LULAC and EDF Health Campaign Spotlights Rising Risks to Latinos from Toxic Chemical Exposure
CONTACT: Shira Levy, 202-525-3696, firstname.lastname@example.org WASHINGTON, D.C. – During the National Hispanic Week of Action, October, 21st through the 28th, the League of United Latin American Citizens (LULAC) and the Environmental Defense Fund (EDF) will begin a partnership to raise awareness of the health risks associated with exposure to dangerous chemicals, including the increased risk of premature birth, infertility and cancer in the Latino community. “It’s critical that the Latino community understand the health risks associated with exposure to certain chemicals which can be found in many daily household products,” said Brent Wilkes, National LULAC executive director. Among the alarming statistics the groups are highlighting: Cancer death rates among Hispanics who are born in the U.S. are 22 percent higher than among those born elsewhere, and American born Latino women are almost three times more likely to have premature births than the general U.S. population. Moreover, both reproductive health issues and early onset of puberty are on the rise for U.S. families across all demographics, but especially in Latino communities. Scientists believe that chemicals found in hundreds of household and personal care products may be partly responsible. “All of us are exposed to hazardous chemicals every day in the products we use in our homes and where we work.” said Sarah Vogel, program director, EDF Health. “Evidence indicates that Latino communities are disproportionately affected by chemicals.
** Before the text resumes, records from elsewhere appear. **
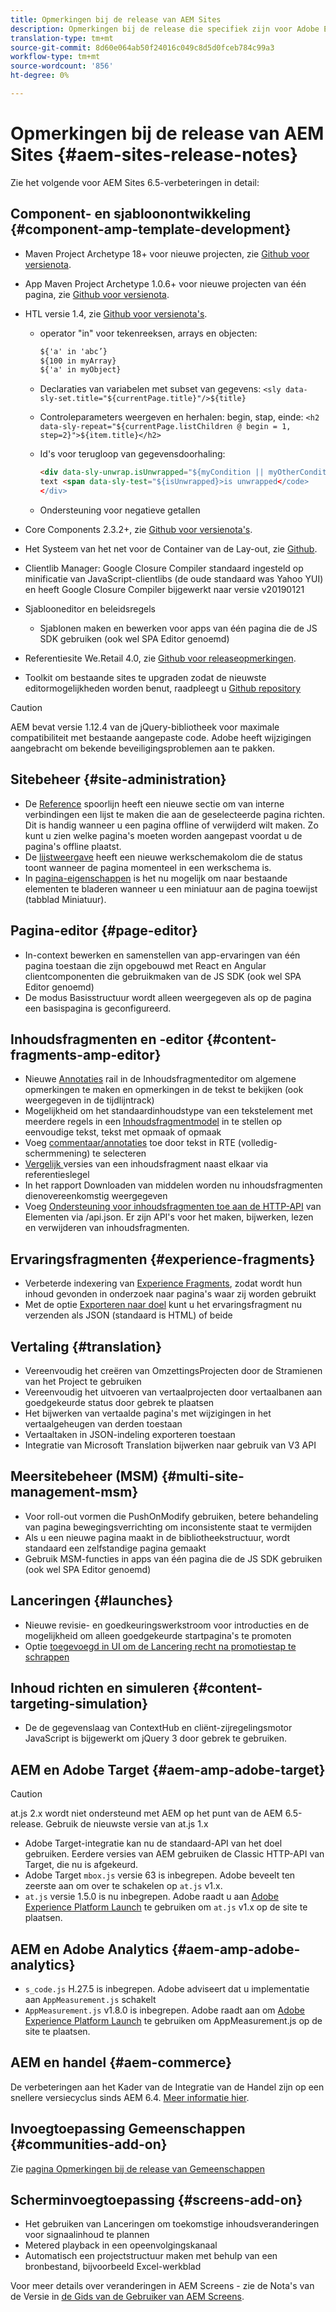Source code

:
```yaml
---
title: Opmerkingen bij de release van AEM Sites
description: Opmerkingen bij de release die specifiek zijn voor Adobe Experience Manager 6.5 Sites.
translation-type: tm+mt
source-git-commit: 8d60e064ab50f24016c049c8d5d0fceb784c99a3
workflow-type: tm+mt
source-wordcount: '856'
ht-degree: 0%

---
```



# Opmerkingen bij de release van AEM Sites {#aem-sites-release-notes}

Zie het volgende voor AEM Sites 6.5-verbeteringen in detail:

## Component- en sjabloonontwikkeling {#component-amp-template-development}

* Maven Project Archetype 18+ voor nieuwe projecten, zie [Github voor versienota](https://github.com/Adobe-Marketing-Cloud/aem-project-archetype/releases).
* App Maven Project Archetype 1.0.6+ voor nieuwe projecten van één pagina, zie [Github voor versienota](https://github.com/adobe/aem-spa-project-archetype/releases).
* HTL versie 1.4, zie [Github voor versienota&#39;s](https://github.com/adobe/htl-spec/releases/tag/1.4).

   * operator &quot;in&quot; voor tekenreeksen, arrays en objecten:

      ```html
      ${'a' in 'abc’}
      ${100 in myArray}
      ${'a' in myObject}
      ```

   * Declaraties van variabelen met subset van gegevens:
      `<sly data-sly-set.title="${currentPage.title}"/>${title}`

   * Controleparameters weergeven en herhalen: begin, stap, einde:
      `<h2 data-sly-repeat="${currentPage.listChildren @ begin = 1, step=2}">${item.title}</h2>`

   * Id&#39;s voor terugloop van gegevensdoorhaling:

      ```html
      <div data-sly-unwrap.isUnwrapped="${myCondition || myOtherCondition}">
      text <span data-sly-test="${isUnwrapped}>is unwrapped</code>
      </div>
      ```

   * Ondersteuning voor negatieve getallen

* Core Components 2.3.2+, zie [Github voor versienota&#39;s](https://github.com/Adobe-Marketing-Cloud/aem-core-wcm-components/releases).
* Het Systeem van het net voor de Container van de Lay-out, zie [Github](https://github.com/Adobe-Marketing-Cloud/aem-responsivegrid).
* Clientlib Manager: Google Closure Compiler standaard ingesteld op minificatie van JavaScript-clientlibs (de oude standaard was Yahoo YUI) en heeft Google Closure Compiler bijgewerkt naar versie v20190121
* Sjablooneditor en beleidsregels

   * Sjablonen maken en bewerken voor apps van één pagina die de JS SDK gebruiken (ook wel SPA Editor genoemd)

* Referentiesite We.Retail 4.0, zie [Github voor releaseopmerkingen](https://github.com/Adobe-Marketing-Cloud/aem-sample-we-retail/releases).
* Toolkit om bestaande sites te upgraden zodat de nieuwste editormogelijkheden worden benut, raadpleegt u [Github repository](https://github.com/adobe/aem-modernize-tools)

>[!CAUTION]
>
>AEM bevat versie 1.12.4 van de jQuery-bibliotheek voor maximale compatibiliteit met bestaande aangepaste code. Adobe heeft wijzigingen aangebracht om bekende beveiligingsproblemen aan te pakken.

## Sitebeheer {#site-administration}

* De [Reference](/help/sites-authoring/author-environment-tools.md#references) spoorlijn heeft een nieuwe sectie om van interne verbindingen een lijst te maken die aan de geselecteerde pagina richten. Dit is handig wanneer u een pagina offline of verwijderd wilt maken. Zo kunt u zien welke pagina&#39;s moeten worden aangepast voordat u de pagina&#39;s offline plaatst.
* De [lijstweergave](/help/sites-authoring/basic-handling.md#list-view) heeft een nieuwe werkschemakolom die de status toont wanneer de pagina momenteel in een werkschema is.
* In [pagina-eigenschappen](/help/sites-authoring/editing-page-properties.md) is het nu mogelijk om naar bestaande elementen te bladeren wanneer u een miniatuur aan de pagina toewijst (tabblad Miniatuur).

## Pagina-editor {#page-editor}

* In-context bewerken en samenstellen van app-ervaringen van één pagina toestaan die zijn opgebouwd met React en Angular clientcomponenten die gebruikmaken van de JS SDK (ook wel SPA Editor genoemd)
* De modus Basisstructuur wordt alleen weergegeven als op de pagina een basispagina is geconfigureerd.

## Inhoudsfragmenten en -editor {#content-fragments-amp-editor}

* Nieuwe [Annotaties](/help/assets/content-fragments/content-fragments-variations.md#viewing-editing-deleting-annotations) rail in de Inhoudsfragmenteditor om algemene opmerkingen te maken en opmerkingen in de tekst te bekijken (ook weergegeven in de tijdlijntrack)
* Mogelijkheid om het standaardinhoudstype van een tekstelement met meerdere regels in een [Inhoudsfragmentmodel](/help/assets/content-fragments/content-fragments-models.md) in te stellen op eenvoudige tekst, tekst met opmaak of opmaak
* Voeg [commentaar/annotaties](/help/assets/content-fragments/content-fragments-variations.md#annotating-a-content-fragment) toe door tekst in RTE (volledig-schermmening) te selecteren
* [Vergelijk ](/help/assets/content-fragments/content-fragments-managing.md#comparing-fragment-versions) versies van een inhoudsfragment naast elkaar via referentieslegel
* In het rapport Downloaden van middelen worden nu inhoudsfragmenten dienovereenkomstig weergegeven
* Voeg [Ondersteuning voor inhoudsfragmenten toe aan de HTTP-API](/help/assets/assets-api-content-fragments.md) van Elementen via /api.json. Er zijn API&#39;s voor het maken, bijwerken, lezen en verwijderen van inhoudsfragmenten.

## Ervaringsfragmenten {#experience-fragments}

* Verbeterde indexering van [Experience Fragments](/help/sites-authoring/experience-fragments.md), zodat wordt hun inhoud gevonden in onderzoek naar pagina&#39;s waar zij worden gebruikt
* Met de optie [Exporteren naar doel](/help/sites-administering/experience-fragments-target.md) kunt u het ervaringsfragment nu verzenden als JSON (standaard is HTML) of beide

## Vertaling {#translation}

* Vereenvoudig het creëren van OmzettingsProjecten door de Stramienen van het Project te gebruiken
* Vereenvoudig het uitvoeren van vertaalprojecten door vertaalbanen aan goedgekeurde status door gebrek te plaatsen
* Het bijwerken van vertaalde pagina&#39;s met wijzigingen in het vertaalgeheugen van derden toestaan
* Vertaaltaken in JSON-indeling exporteren toestaan
* Integratie van Microsoft Translation bijwerken naar gebruik van V3 API

## Meersitebeheer (MSM) {#multi-site-management-msm}

* Voor roll-out vormen die PushOnModify gebruiken, betere behandeling van pagina bewegingsverrichting om inconsistente staat te vermijden
* Als u een nieuwe pagina maakt in de bibliotheekstructuur, wordt standaard een zelfstandige pagina gemaakt
* Gebruik MSM-functies in apps van één pagina die de JS SDK gebruiken (ook wel SPA Editor genoemd)

## Lanceringen {#launches}

* Nieuwe revisie- en goedkeuringswerkstroom voor introducties en de mogelijkheid om alleen goedgekeurde startpagina&#39;s te promoten
* Optie [toegevoegd in UI om de Lancering recht na promotiestap te schrappen](/help/sites-authoring/launches-promoting.md#promoting-launch-pages)

## Inhoud richten en simuleren {#content-targeting-simulation}

* De de gegevenslaag van ContextHub en cliënt-zijregelingsmotor JavaScript is bijgewerkt om jQuery 3 door gebrek te gebruiken.

## AEM en Adobe Target {#aem-amp-adobe-target}

>[!CAUTION]
>
>at.js 2.x wordt niet ondersteund met AEM op het punt van de AEM 6.5-release. Gebruik de nieuwste versie van at.js 1.x

* Adobe Target-integratie kan nu de standaard-API van het doel gebruiken. Eerdere versies van AEM gebruiken de Classic HTTP-API van Target, die nu is afgekeurd.
* Adobe Target `mbox.js` versie 63 is inbegrepen. Adobe beveelt ten zeerste aan om over te schakelen op `at.js` v1.x.
* `at.js` versie 1.5.0 is nu inbegrepen. Adobe raadt u aan [Adobe Experience Platform Launch](https://www.adobe.com/experience-platform/launch.html) te gebruiken om `at.js` v1.x op de site te plaatsen.

## AEM en Adobe Analytics {#aem-amp-adobe-analytics}

* `s_code.js` H.27.5 is inbegrepen. Adobe adviseert dat u implementatie aan `AppMeasurement.js` schakelt
* `AppMeasurement.js` v1.8.0 is inbegrepen. Adobe raadt aan om [Adobe Experience Platform Launch](https://www.adobe.com/experience-platform/launch.html) te gebruiken om AppMeasurement.js op de site te plaatsen.

## AEM en handel {#aem-commerce}

De verbeteringen aan het Kader van de Integratie van de Handel zijn op een snellere versiecyclus sinds AEM 6.4. [Meer informatie hier](https://www.adobe.io/apis/experiencecloud/commerce-integration-framework/docs.html).

## Invoegtoepassing Gemeenschappen {#communities-add-on}

Zie [pagina Opmerkingen bij de release van Gemeenschappen](../release-notes/communities-release-notes.md)

## Scherminvoegtoepassing {#screens-add-on}

* Het gebruiken van Lanceringen om toekomstige inhoudsveranderingen voor signaalinhoud te plannen
* Metered playback in een opeenvolgingskanaal
* Automatisch een projectstructuur maken met behulp van een bronbestand, bijvoorbeeld Excel-werkblad

Voor meer details over veranderingen in AEM Screens - zie de Nota&#39;s van de Versie in [de Gids van de Gebruiker van AEM Screens](https://docs.adobe.com/content/help/en/experience-manager-screens/user-guide/aem-screens-introduction.html).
LULAC is uniquely positioned to help raise the awareness and understanding about the need to reduce these risks.” Reasons for the disparity are not fully understood and require more research to determine whether residents in Latino communities are more susceptible to health effects of certain chemicals, more likely to be exposed at home and in the workplace, or both. Scientists have identified chemicals used in everyday products that can interfere with the body’s hormone levels. Disruptions to normal hormonal signaling can lead to reproductive health problems. Some examples of “hormone disrupting” chemicals pointed to by LULAC and EDF include:
- Bisphenol-A (BPA): Found in plastic products like bottles, as well as food cans and ATM receipts
- Phthalates: Found in scented cosmetics including lotions, shampoos and deodorants, perfumes, plastic wrap, vinyl tiles and plastic toys.
- Parabens: Found in a wide array of personal care products, including cosmetics, shampoo, conditioner, shower gels and lotions.
- Triclosan: Found in toothpaste, cosmetics, cleaning supplies and antibacterial soaps.